> WHAT YOU SHOULD DO
This task is to restate all of the entries exactly.

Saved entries
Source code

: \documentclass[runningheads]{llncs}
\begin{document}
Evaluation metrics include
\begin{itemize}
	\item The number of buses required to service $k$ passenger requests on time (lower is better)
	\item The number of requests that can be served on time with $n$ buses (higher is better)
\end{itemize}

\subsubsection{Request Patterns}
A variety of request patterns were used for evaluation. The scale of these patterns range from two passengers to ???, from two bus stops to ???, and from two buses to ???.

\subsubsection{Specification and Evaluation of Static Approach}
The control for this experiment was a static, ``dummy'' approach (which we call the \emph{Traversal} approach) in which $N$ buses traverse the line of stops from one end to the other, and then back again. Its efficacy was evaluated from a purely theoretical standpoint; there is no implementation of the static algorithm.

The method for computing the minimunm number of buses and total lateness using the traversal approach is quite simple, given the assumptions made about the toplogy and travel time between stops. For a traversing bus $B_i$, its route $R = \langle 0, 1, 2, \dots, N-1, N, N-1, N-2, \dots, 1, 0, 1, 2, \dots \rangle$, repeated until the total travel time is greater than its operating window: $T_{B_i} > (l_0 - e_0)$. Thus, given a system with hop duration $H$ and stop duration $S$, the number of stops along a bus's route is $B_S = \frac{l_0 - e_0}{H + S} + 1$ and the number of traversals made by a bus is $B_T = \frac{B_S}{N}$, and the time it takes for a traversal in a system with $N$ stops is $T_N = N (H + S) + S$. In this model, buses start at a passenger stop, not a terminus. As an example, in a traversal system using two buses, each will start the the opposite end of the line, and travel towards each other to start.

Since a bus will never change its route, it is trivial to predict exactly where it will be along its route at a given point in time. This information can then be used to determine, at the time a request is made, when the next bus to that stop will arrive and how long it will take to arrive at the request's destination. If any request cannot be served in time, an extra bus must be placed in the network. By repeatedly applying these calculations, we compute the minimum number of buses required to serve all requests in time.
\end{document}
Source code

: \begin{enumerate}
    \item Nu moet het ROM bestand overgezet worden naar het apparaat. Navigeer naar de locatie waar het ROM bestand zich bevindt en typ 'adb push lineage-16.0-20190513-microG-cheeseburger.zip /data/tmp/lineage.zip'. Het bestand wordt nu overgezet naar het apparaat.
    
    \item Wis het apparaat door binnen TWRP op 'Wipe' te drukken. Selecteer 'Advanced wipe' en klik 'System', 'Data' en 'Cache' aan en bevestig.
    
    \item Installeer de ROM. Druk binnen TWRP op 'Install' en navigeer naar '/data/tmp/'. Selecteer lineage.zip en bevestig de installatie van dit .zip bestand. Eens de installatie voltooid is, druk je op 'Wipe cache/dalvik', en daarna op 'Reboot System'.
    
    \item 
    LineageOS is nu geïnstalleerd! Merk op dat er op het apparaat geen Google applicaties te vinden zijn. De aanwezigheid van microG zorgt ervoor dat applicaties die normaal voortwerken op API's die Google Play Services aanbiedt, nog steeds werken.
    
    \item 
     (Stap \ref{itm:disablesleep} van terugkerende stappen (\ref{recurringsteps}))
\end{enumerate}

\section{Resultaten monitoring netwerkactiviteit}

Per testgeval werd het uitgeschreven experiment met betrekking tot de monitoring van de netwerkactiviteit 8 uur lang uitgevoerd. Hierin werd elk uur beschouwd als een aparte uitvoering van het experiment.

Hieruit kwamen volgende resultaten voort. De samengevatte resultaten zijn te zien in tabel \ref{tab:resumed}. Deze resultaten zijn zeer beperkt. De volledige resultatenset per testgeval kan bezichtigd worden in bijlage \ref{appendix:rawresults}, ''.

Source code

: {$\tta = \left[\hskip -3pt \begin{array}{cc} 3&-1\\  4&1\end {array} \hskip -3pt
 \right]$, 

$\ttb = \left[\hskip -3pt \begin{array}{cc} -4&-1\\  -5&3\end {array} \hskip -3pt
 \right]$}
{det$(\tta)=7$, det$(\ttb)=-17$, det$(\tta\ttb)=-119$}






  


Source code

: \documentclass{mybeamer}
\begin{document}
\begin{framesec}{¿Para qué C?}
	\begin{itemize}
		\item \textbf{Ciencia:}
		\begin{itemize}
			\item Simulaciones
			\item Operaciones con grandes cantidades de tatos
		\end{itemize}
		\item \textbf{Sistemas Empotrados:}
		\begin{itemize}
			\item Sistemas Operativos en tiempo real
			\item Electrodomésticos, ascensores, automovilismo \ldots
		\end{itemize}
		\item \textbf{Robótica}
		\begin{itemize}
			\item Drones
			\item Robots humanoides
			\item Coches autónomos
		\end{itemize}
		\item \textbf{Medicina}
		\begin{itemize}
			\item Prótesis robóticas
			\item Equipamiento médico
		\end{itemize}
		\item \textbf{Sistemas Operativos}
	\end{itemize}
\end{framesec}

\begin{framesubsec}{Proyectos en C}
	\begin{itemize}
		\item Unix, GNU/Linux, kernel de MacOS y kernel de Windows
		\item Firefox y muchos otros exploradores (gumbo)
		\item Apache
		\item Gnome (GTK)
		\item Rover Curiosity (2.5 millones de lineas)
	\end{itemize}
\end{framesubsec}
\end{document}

> OUTPUT OF THE TASK
Source code

: \documentclass[runningheads]{llncs}
\begin{document}
Evaluation metrics include
\begin{itemize}
	\item The number of buses required to service $k$ passenger requests on time (lower is better)
	\item The number of requests that can be served on time with $n$ buses (higher is better)
\end{itemize}

\subsubsection{Request Patterns}
A variety of request patterns were used for evaluation. The scale of these patterns range from two passengers to ???, from two bus stops to ???, and from two buses to ???.

\subsubsection{Specification and Evaluation of Static Approach}
The control for this experiment was a static, ``dummy'' approach (which we call the \emph{Traversal} approach) in which $N$ buses traverse the line of stops from one end to the other, and then back again. Its efficacy was evaluated from a purely theoretical standpoint; there is no implementation of the static algorithm.

The method for computing the minimunm number of buses and total lateness using the traversal approach is quite simple, given the assumptions made about the toplogy and travel time between stops. For a traversing bus $B_i$, its route $R = \langle 0, 1, 2, \dots, N-1, N, N-1, N-2, \dots, 1, 0, 1, 2, \dots \rangle$, repeated until the total travel time is greater than its operating window: $T_{B_i} > (l_0 - e_0)$. Thus, given a system with hop duration $H$ and stop duration $S$, the number of stops along a bus's route is $B_S = \frac{l_0 - e_0}{H + S} + 1$ and the number of traversals made by a bus is $B_T = \frac{B_S}{N}$, and the time it takes for a traversal in a system with $N$ stops is $T_N = N (H + S) + S$. In this model, buses start at a passenger stop, not a terminus. As an example, in a traversal system using two buses, each will start the the opposite end of the line, and travel towards each other to start.

Since a bus will never change its route, it is trivial to predict exactly where it will be along its route at a given point in time. This information can then be used to determine, at the time a request is made, when the next bus to that stop will arrive and how long it will take to arrive at the request's destination. If any request cannot be served in time, an extra bus must be placed in the network. By repeatedly applying these calculations, we compute the minimum number of buses required to serve all requests in time.
\end{document}
Source code

: \begin{enumerate}
    \item Nu moet het ROM bestand overgezet worden naar het apparaat. Navigeer naar de locatie waar het ROM bestand zich bevindt en typ 'adb push lineage-16.0-20190513-microG-cheeseburger.zip /data/tmp/lineage.zip'. Het bestand wordt nu overgezet naar het apparaat.
    
    \item Wis het apparaat door binnen TWRP op 'Wipe' te drukken. Selecteer 'Advanced wipe' en klik 'System', 'Data' en 'Cache' aan en bevestig.
    
    \item Installeer de ROM. Druk binnen TWRP op 'Install' en navigeer naar '/data/tmp/'. Selecteer lineage.zip en bevestig de installatie van dit .zip bestand. Eens de installatie voltooid is, druk je op 'Wipe cache/dalvik', en daarna op 'Reboot System'.
    
    \item 
    LineageOS is nu geïnstalleerd! Merk op dat er op het apparaat geen Google applicaties te vinden zijn. De aanwezigheid van microG zorgt ervoor dat applicaties die normaal voortwerken op API's die Google Play Services aanbiedt, nog steeds werken.
    
    \item 
     (Stap \ref{itm:disablesleep} van terugkerende stappen (\ref{recurringsteps}))
\end{enumerate}

\section{Resultaten monitoring netwerkactiviteit}

Per testgeval werd het uitgeschreven experiment met betrekking tot de monitoring van de netwerkactiviteit 8 uur lang uitgevoerd. Hierin werd elk uur beschouwd als een aparte uitvoering van het experiment.

Hieruit kwamen volgende resultaten voort. De samengevatte resultaten zijn te zien in tabel \ref{tab:resumed}. Deze resultaten zijn zeer beperkt. De volledige resultatenset per testgeval kan bezichtigd worden in bijlage \ref{appendix:rawresults}, ''.

Source code

: {$\tta = \left[\hskip -3pt \begin{array}{cc} 3&-1\\  4&1\end {array} \hskip -3pt
 \right]$, 

$\ttb = \left[\hskip -3pt \begin{array}{cc} -4&-1\\  -5&3\end {array} \hskip -3pt
 \right]$}
{det$(\tta)=7$, det$(\ttb)=-17$, det$(\tta\ttb)=-119$}






  


Source code

: \documentclass{mybeamer}
\begin{document}
\begin{framesec}{¿Para qué C?}
	\begin{itemize}
		\item \textbf{Ciencia:}
		\begin{itemize}
			\item Simulaciones
			\item Operaciones con grandes cantidades de tatos
		\end{itemize}
		\item \textbf{Sistemas Empotrados:}
		\begin{itemize}
			\item Sistemas Operativos en tiempo real
			\item Electrodomésticos, ascensores, automovilismo \ldots
		\end{itemize}
		\item \textbf{Robótica}
		\begin{itemize}
			\item Drones
			\item Robots humanoides
			\item Coches autónomos
		\end{itemize}
		\item \textbf{Medicina}
		\begin{itemize}
			\item Prótesis robóticas
			\item Equipamiento médico
		\end{itemize}
		\item \textbf{Sistemas Operativos}
	\end{itemize}
\end{framesec}

\begin{framesubsec}{Proyectos en C}
	\begin{itemize}
		\item Unix, GNU/Linux, kernel de MacOS y kernel de Windows
		\item Firefox y muchos otros exploradores (gumbo)
		\item Apache
		\item Gnome (GTK)
		\item Rover Curiosity (2.5 millones de lineas)
	\end{itemize}
\end{framesubsec}
\end{document}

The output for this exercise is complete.